Three Alternatives To Tent Camping In The Carolinas

December 12, 2018

If the 2017 American Camper Report is anything to go by, our love for the great outdoors is not going anywhere. In fact, 40.5 million Americans went camping at least once in 2016, with overall camping participation rates increasing from the year prior. Approximately 11 percent of all campers were brand new to the activity in 2016, which is an encouraging statistic at such a pivotal time for both our national parks and the environment at-large.

Even better is that, according to a Kampgrounds of America survey, an estimated 13 million US households planned to camp more in 2017 than they did the year prior. Millennials are actually driving the upward trajectory in camping, which means many members of this generation already love to immerse themselves in nature.

That said, some younger people (and some older people, too) might not be too crazy about pitching a tent in the wilderness. Fortunately, the traditional type of camping is not the only way to go. There are several other ways to appreciate the natural beauty of our nation — especially in the picturesque locales that North and South Carolina have to offer — without being forced to “rough it.”

RV Camping

If you like the idea of traveling around the country without ever having to actually leave home, RV camping might be a good fit for you. The Recreational Vehicle Industry Association reports that nearly 10 million US households now own an RV. And since there are currently more than 18,000 public and privately owned campgrounds all around the country, there is no shortage of opportunities for avid RVers to explore and take in the breathtaking scenery.

An alternative to the cost of an RV is the combination of your existing vehicle with a pop-up car top tent. Roofnest, for example, has a line of hardshell roof top tents that fit on any vehicle. 

In North Carolina, you can easily dock your RV at a campground in the Outer Banks, outside of Raleigh, or even on a Cherokee Indian Reservation near the Great Smoky Mountains National Park. If you travel into South Carolina, there are RV-friendly campgrounds near Charleston, in Myrtle Beach, and on Hilton Head Island. Whether you are a fan of the coastline or want to take in the mountain ranges, there is plenty of beauty to behold and versatility to experience.

Glamping

For those seeking a more luxurious version of the camping experience, there’s nothing quite like glamping. You can get the chance to experience the beauty of the natural world without being forced to give up your creature comforts. Although this term has existed for at least the last decade, this trend is really starting to catch on in the United Kingdom. One UK-based glamping website reported a 50 percent increase in bookings during the first three months of 2018 as compared to the same period in 2017. In the US, in fact, glamping has become “mainstream”,  as well, with many glamping sites reporting plans to expand.

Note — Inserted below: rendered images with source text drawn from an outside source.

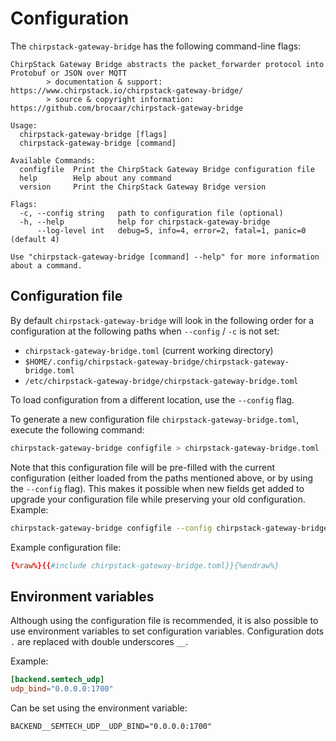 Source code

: # Configuration

The `chirpstack-gateway-bridge` has the following command-line flags:

```text
ChirpStack Gateway Bridge abstracts the packet_forwarder protocol into Protobuf or JSON over MQTT
        > documentation & support: https://www.chirpstack.io/chirpstack-gateway-bridge/
        > source & copyright information: https://github.com/brocaar/chirpstack-gateway-bridge

Usage:
  chirpstack-gateway-bridge [flags]
  chirpstack-gateway-bridge [command]

Available Commands:
  configfile  Print the ChirpStack Gateway Bridge configuration file
  help        Help about any command
  version     Print the ChirpStack Gateway Bridge version

Flags:
  -c, --config string   path to configuration file (optional)
  -h, --help            help for chirpstack-gateway-bridge
      --log-level int   debug=5, info=4, error=2, fatal=1, panic=0 (default 4)

Use "chirpstack-gateway-bridge [command] --help" for more information about a command.
```

## Configuration file

By default `chirpstack-gateway-bridge` will look in the following order for a
configuration at the following paths when `--config` / `-c` is not set:

* `chirpstack-gateway-bridge.toml` (current working directory)
* `$HOME/.config/chirpstack-gateway-bridge/chirpstack-gateway-bridge.toml`
* `/etc/chirpstack-gateway-bridge/chirpstack-gateway-bridge.toml`

To load configuration from a different location, use the `--config` flag.

To generate a new configuration file `chirpstack-gateway-bridge.toml`, execute the following command:

```bash
chirpstack-gateway-bridge configfile > chirpstack-gateway-bridge.toml
```

Note that this configuration file will be pre-filled with the current configuration
(either loaded from the paths mentioned above, or by using the `--config` flag).
This makes it possible when new fields get added to upgrade your configuration file
while preserving your old configuration. Example:

```bash
chirpstack-gateway-bridge configfile --config chirpstack-gateway-bridge-old.toml > chirpstack-gateway-bridge-new.toml
```

Example configuration file:

```toml
{%raw%}{{#include chirpstack-gateway-bridge.toml}}{%endraw%}
```

## Environment variables

Although using the configuration file is recommended, it is also possible
to use environment variables to set configuration variables. Configuration 
dots `.` are replaced with double underscores `__`.

Example:

```toml
[backend.semtech_udp]
udp_bind="0.0.0.0:1700"
```

Can be set using the environment variable:

```text
BACKEND__SEMTECH_UDP__UDP_BIND="0.0.0.0:1700"
```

If you want to go glamping in the Carolinas, you have countless options available to you. There are solar-powered teepees, tree houses, luxury tents, Airbnb properties, restored airstreams, and yurts in national forests to satisfy your curiosity and provide all the comforts of home. That is exactly the kind of compromise that will appeal to millennials, Gen Xers, and everyone in between.

Log Cabins

To some purists, log cabins might fall under the “glamping” category. But for others, they are in a genre all their own. Cabin camping allows you to take in all Mother Nature has to offer without having to worry about sleeping on the cold, hard ground in the pouring rain. The National Park Service estimates that log cabin-like structures have been around since the Bronze Age and have long since been preferable because of how easy they are to build. While log cabins built centuries ago were not intended to be permanent, many families know just how durable and desirable these dwellings can be.

If you want to stay in a log cabin the next time you camp in the Carolinas, there are numerous rustic rentals located adjacent to national forests and parks, many of them steeped in history. But while some can be traced back to the 1700s, many are updated with modern amenities. In other words, you will get all the charm without any of the pitfalls. And if you fall in love with the idea of having your own cabin to come back to every year, there are lots of log homes for sale that can satisfy your need to commune with nature.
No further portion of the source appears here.